People smuggling, heroin trade on the rise in East Africa: UN report
September 8, 2013 (KAMPALA) – A new report by the United Nations Office on Drugs and Crime (UNODC) says more than 100,000 people were smuggled out of East Africa last year, bringing in $15 million for criminal gangs operating in the region.
The report, titled “Transnational Organised Crime in Eastern Africa: A Threat Assessment”, was released on 4 September.
The UNODC said more than 100,000 people paid smugglers to transport them across the Gulf of Aden or Red Sea to Yemen in 2012, in what was one of the key findings of the report.

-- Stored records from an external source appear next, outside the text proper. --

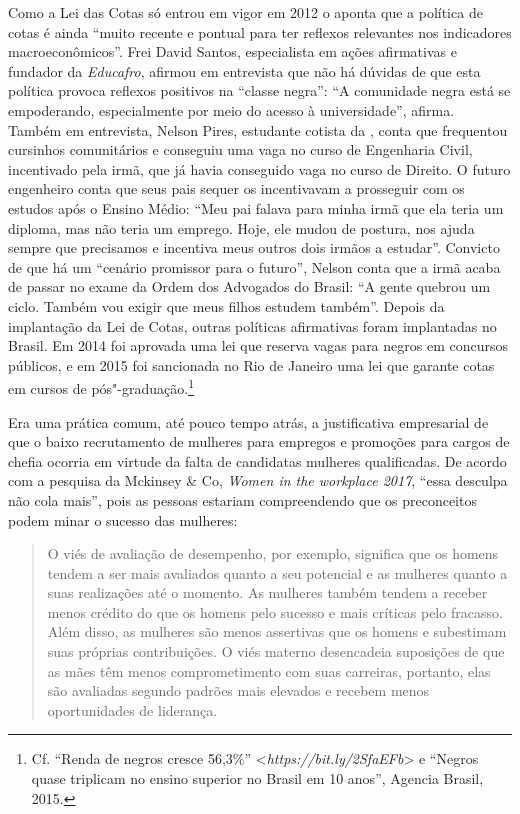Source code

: Como a Lei das Cotas só entrou em vigor em 2012 o  aponta que a
política de cotas é ainda ``muito recente e pontual para ter reflexos
relevantes nos indicadores macroeconômicos''. Frei David Santos,
especialista em ações afirmativas e fundador da \emph{ Educafro},
afirmou em entrevista que não há dúvidas de que esta política provoca
reflexos positivos na ``classe negra'': ``A comunidade negra está se
empoderando, especialmente por meio do acesso à universidade'', afirma.
Também em entrevista, Nelson Pires, estudante cotista da , conta que
frequentou cursinhos comunitários e conseguiu uma vaga no curso de
Engenharia Civil, incentivado pela irmã, que já havia conseguido vaga no
curso de Direito. O futuro engenheiro conta que seus pais sequer os
incentivavam a prosseguir com os estudos após o Ensino Médio: ``Meu pai
falava para minha irmã que ela teria um diploma, mas não teria um
emprego. Hoje, ele mudou de postura, nos ajuda sempre que precisamos e
incentiva meus outros dois irmãos a estudar''. Convicto de que há um
``cenário promissor para o futuro'', Nelson conta que a irmã acaba de
passar no exame da Ordem dos Advogados do Brasil: ``A gente quebrou um
ciclo. Também vou exigir que meus filhos estudem também''. Depois da
implantação da Lei de Cotas, outras políticas afirmativas foram
implantadas no Brasil. Em 2014 foi aprovada uma lei que reserva vagas
para negros em concursos públicos, e em 2015 foi sancionada no Rio de
Janeiro uma lei que garante cotas em cursos de pós"-graduação.\footnote{Cf.
  ``Renda de negros cresce 56,3\%''
  \textless{}\emph{https://bit.ly/2SfaEFb}\textgreater{}
  e ``Negros quase triplicam no ensino superior no Brasil em 10 anos'',
  Agencia Brasil, 2015.}

Era uma prática comum, até pouco tempo atrás, a justificativa
empresarial de que o baixo recrutamento de mulheres para empregos e
promoções para cargos de chefia ocorria em virtude da falta de
candidatas mulheres qualificadas. De acordo com a pesquisa da Mckinsey
\& Co, \emph{Women in the workplace 2017}, ``essa desculpa não cola
mais'', pois as pessoas estariam compreendendo que os preconceitos podem
minar o sucesso das mulheres:

\begin{quote}
O viés de avaliação de desempenho, por exemplo, significa que os homens
tendem a ser mais avaliados quanto a seu potencial e as mulheres quanto
a suas realizações até o momento. As mulheres também tendem a receber
menos crédito do que os homens pelo sucesso e mais críticas pelo
fracasso. Além disso, as mulheres são menos assertivas que os homens e
subestimam suas próprias contribuições. O viés materno desencadeia
suposições de que as mães têm menos comprometimento com suas carreiras,
portanto, elas são avaliadas segundo padrões mais elevados e recebem
menos oportunidades de liderança.
\end{quote}

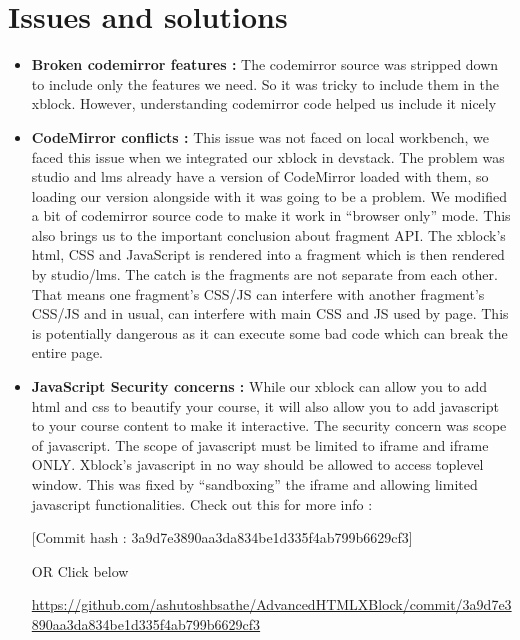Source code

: \section{Issues and solutions}
\begin{itemize}
	\item \textbf{Broken codemirror features :}\newline
The codemirror source was stripped down to include only the features we need. So it was
tricky to include them in the xblock. However, understanding codemirror code helped us
include it nicely
	\item \textbf{CodeMirror conflicts :}\newline
This issue was not faced on local workbench, we faced this issue when we integrated our
xblock in devstack. The problem was studio and lms already have a version of CodeMirror
loaded with them, so loading our version alongside with it was going to be a problem. We
modified a bit of codemirror source code to make it work in “browser only” mode.
This also brings us to the important conclusion about fragment API. The xblock’s html, CSS
and JavaScript is rendered into a fragment which is then rendered by studio/lms. The catch
is the fragments are not separate from each other. That means one fragment’s CSS/JS can
interfere with another fragment’s CSS/JS and in usual, can interfere with main CSS and JS
used by page. This is potentially dangerous as it can execute some bad code which can break
the entire page.
	\item \textbf{JavaScript Security concerns :}\newline
While our xblock can allow you to add html and css to beautify your course, it will also
allow you to add javascript to your course content to make it interactive. The security
concern was scope of javascript. The scope of javascript must be limited to iframe and
iframe ONLY. Xblock’s javascript in no way should be allowed to access toplevel window.
This was fixed by “sandboxing” the iframe and allowing limited javascript functionalities.
Check out this for more info :\newline
\begin{center}[Commit hash : 3a9d7e3890aa3da834be1d335f4ab799b6629cf3]\end{center}
\begin{center} OR Click below \end{center}
\begin{center}
\begin{tiny}\url{https://github.com/ashutoshbsathe/AdvancedHTMLXBlock/commit/3a9d7e3890aa3da834be1d335f4ab799b6629cf3}\end{tiny}
\end{center}
\end{itemize}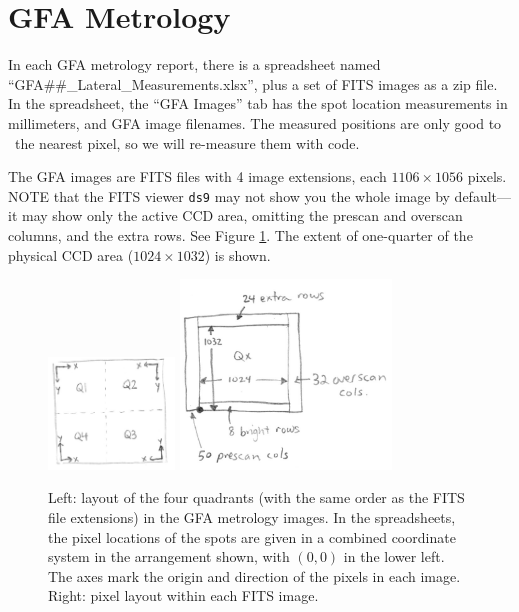 \documentclass[10pt]{article}
\newcommand{\code}[1]{\texttt{#1}}
\begin{document}
\section{GFA Metrology}

In each GFA metrology report, there is a spreadsheet named
``GFA\#\#\_Lateral\_Measurements.xlsx'', plus a set of FITS images as a
zip file.  In the spreadsheet, the ``GFA Images'' tab has the spot
location measurements in millimeters, and GFA image filenames.  The
measured positions are only good to ~the nearest pixel, so we will
re-measure them with code.

The GFA images are FITS files with 4 image extensions, each $1106
\times 1056$ pixels.  NOTE that the FITS viewer \code{ds9} may not
show you the whole image by default---it may show only the active CCD
area, omitting the prescan and overscan columns, and the extra rows.
See Figure \ref{fig:metrologya}.  The extent of one-quarter of
the physical CCD area ($1024 \times 1032$) is shown.

\begin{figure}[h!]
  \begin{center}
    \includegraphics[width=0.3\textwidth]{gfa-metrology1a.jpeg}
    \includegraphics[width=0.5\textwidth]{gfa-metrology1b.jpeg}
  \end{center}
  \caption{\label{fig:metrologya}Left: layout of the four quadrants
    (with the same order as the FITS file extensions) in the GFA
    metrology images.  In the spreadsheets, the pixel locations of the
    spots are given in a combined coordinate system in the arrangement
    shown, with $(0,0)$ in the lower left. The axes mark the origin
    and direction of the pixels in each image.  Right: pixel layout
    within each FITS image.}
\end{figure}
\end{document}
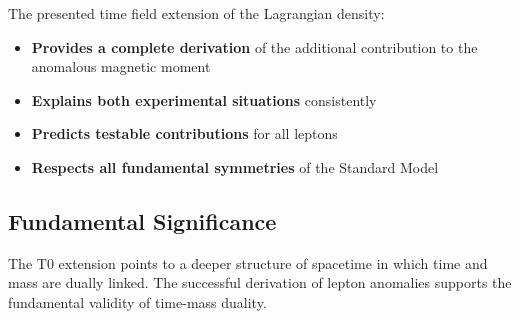 \documentclass[12pt,a4paper]{article}
\theoremstyle{definition}
\begin{document}
	The presented time field extension of the Lagrangian density:
	
	\begin{itemize}
		\item \textbf{Provides a complete derivation} of the additional contribution to the anomalous magnetic moment
		\item \textbf{Explains both experimental situations} consistently
		\item \textbf{Predicts testable contributions} for all leptons
		\item \textbf{Respects all fundamental symmetries} of the Standard Model
	\end{itemize}
	
	\subsection{Fundamental Significance}
	
	The T0 extension points to a deeper structure of spacetime in which time and mass are dually linked. The successful derivation of lepton anomalies supports the fundamental validity of time-mass duality.
	
\end{document}

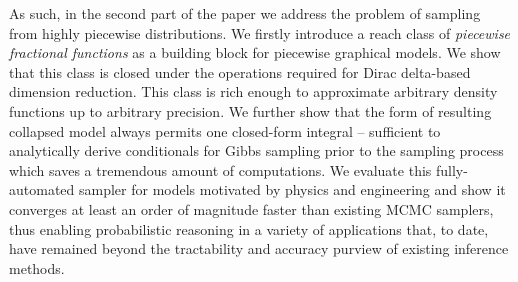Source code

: As such, in the second part of the paper we address the problem of sampling from highly piecewise distributions. %
We firstly introduce a reach class of \emph{piecewise fractional functions} as a building block for piecewise graphical models.%
We show that this class is closed under the operations required for Dirac delta-based dimension reduction.
This class is rich enough to approximate arbitrary density functions up to arbitrary precision. 
We further show that the form of resulting collapsed model always permits one closed-form integral -- sufficient to analytically derive conditionals for Gibbs sampling prior to the sampling process which saves a tremendous amount of computations.
We evaluate this fully-automated sampler for models motivated by physics and engineering and show it converges at least an order of magnitude faster than existing MCMC samplers, thus enabling probabilistic reasoning in a variety of applications that, to date, have remained beyond the tractability and accuracy purview of existing inference methods.  




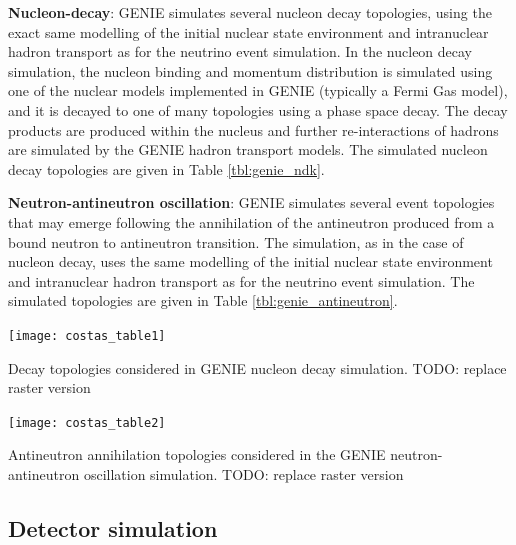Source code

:{\bf Nucleon-decay}: GENIE simulates several nucleon decay topologies, using the exact same modelling of the initial nuclear state environment and intranuclear hadron transport as for the neutrino event simulation. In the nucleon decay simulation, the nucleon binding and momentum distribution is simulated using one of the nuclear models implemented in GENIE (typically a Fermi Gas model), and it is decayed to one of many topologies using a phase space decay. The decay products are produced within the nucleus and further re-interactions of hadrons are simulated by the GENIE hadron transport models. The simulated nucleon decay topologies are given in Table \ref{tbl:genie_ndk}.

{\bf Neutron-antineutron oscillation}: GENIE simulates several event topologies that may emerge following the annihilation of the antineutron produced from a bound neutron to antineutron transition. The simulation, as in the case of nucleon decay, uses the same modelling of the initial nuclear state environment and intranuclear hadron transport as for the neutrino event simulation. The simulated topologies are given in Table \ref{tbl:genie_antineutron}.

\begin{table}
  \texttt{[image: costas\_table1]}
  
  \caption[GENIE nucleon decay topologies]{Decay topologies considered in GENIE nucleon decay simulation. TODO: replace raster version}
  \label{tbl:genie_ndk}
\end{table}

\begin{table}
	\begin{centering}
		\texttt{[image: costas\_table2]}\\
    \end{centering}
  
  \caption[GENIE antineutron annihilation topologies]{Antineutron annihilation topologies considered in the GENIE neutron-antineutron oscillation simulation. TODO: replace raster version}
  \label{tbl:genie_antineutron}
\end{table}

\subsection{Detector simulation}
\label{sec:tools-mc-detsim}

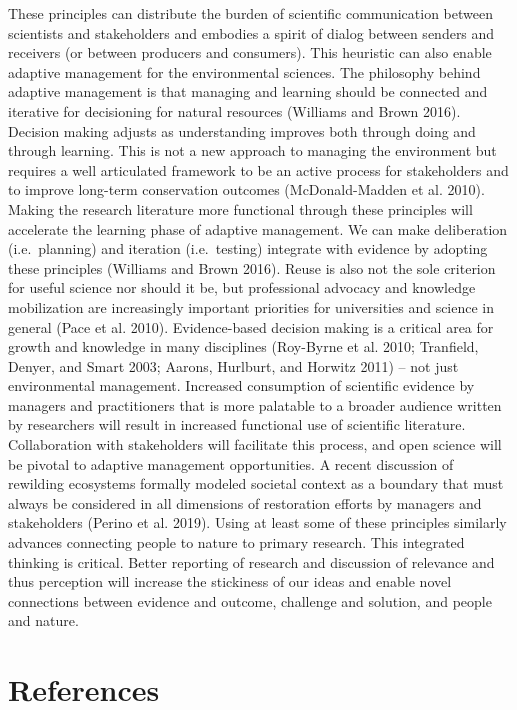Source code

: \documentclass[fleqn,10pt]{wlpeerj} %
\begin{document}
These principles can distribute the burden of scientific communication
between scientists and stakeholders and embodies a spirit of dialog
between senders and receivers (or between producers and consumers). This
heuristic can also enable adaptive management for the environmental
sciences. The philosophy behind adaptive management is that managing and
learning should be connected and iterative for decisioning for natural
resources (Williams and Brown 2016). Decision making adjusts as
understanding improves both through doing and through learning. This is
not a new approach to managing the environment but requires a well
articulated framework to be an active process for stakeholders and to
improve long-term conservation outcomes (McDonald-Madden et al. 2010).
Making the research literature more functional through these principles
will accelerate the learning phase of adaptive management. We can make
deliberation (i.e.~planning) and iteration (i.e.~testing) integrate with
evidence by adopting these principles (Williams and Brown 2016). Reuse
is also not the sole criterion for useful science nor should it be, but
professional advocacy and knowledge mobilization are increasingly
important priorities for universities and science in general (Pace et
al. 2010). Evidence-based decision making is a critical area for growth
and knowledge in many disciplines (Roy-Byrne et al. 2010; Tranfield,
Denyer, and Smart 2003; Aarons, Hurlburt, and Horwitz 2011) -- not just
environmental management. Increased consumption of scientific evidence
by managers and practitioners that is more palatable to a broader
audience written by researchers will result in increased functional use
of scientific literature. Collaboration with stakeholders will
facilitate this process, and open science will be pivotal to adaptive
management opportunities. A recent discussion of rewilding ecosystems
formally modeled societal context as a boundary that must always be
considered in all dimensions of restoration efforts by managers and
stakeholders (Perino et al. 2019). Using at least some of these
principles similarly advances connecting people to nature to primary
research. This integrated thinking is critical. Better reporting of
research and discussion of relevance and thus perception will increase
the stickiness of our ideas and enable novel connections between
evidence and outcome, challenge and solution, and people and nature.

\hypertarget{references}{%
\section*{References}\label{references}}
\end{document}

The UN report says about 80,000 of the 100,000 migrants who attempted to cross into Saudi Arabia from Yemen were “waylaid by smugglers and subjected to a range of abuses, including confinement, beatings, extortion and rape”.
The report also noted an increase in the heroin trade in the East African region.
“Heroin has been trafficked to and through Eastern Africa since at least the 1980s, but a series of recent large seizures suggests that this flow has increased”, the report said, adding that East Africa has become a regional hub for the illegal sale of the drug and that the local market is now worth millions of dollars.
“The local market is estimated to consume at least 2.5 tonnes of pure heroin per year, worth some $160 million. The volumes trafficked to the region appear to be much larger, as much as 22 tonnes”, the report said.
Despite the quantity, researches noted that East Africa acts mainly as a transit point for drugs destined for South Africa and West Africa.
A weakness in the rule of law and a growing illicit market are the primary drivers of the drug trade, according to the UNODC.
The report recommends strengthening law enforcement measures in order to make the East African region less attractive to drug traffickers.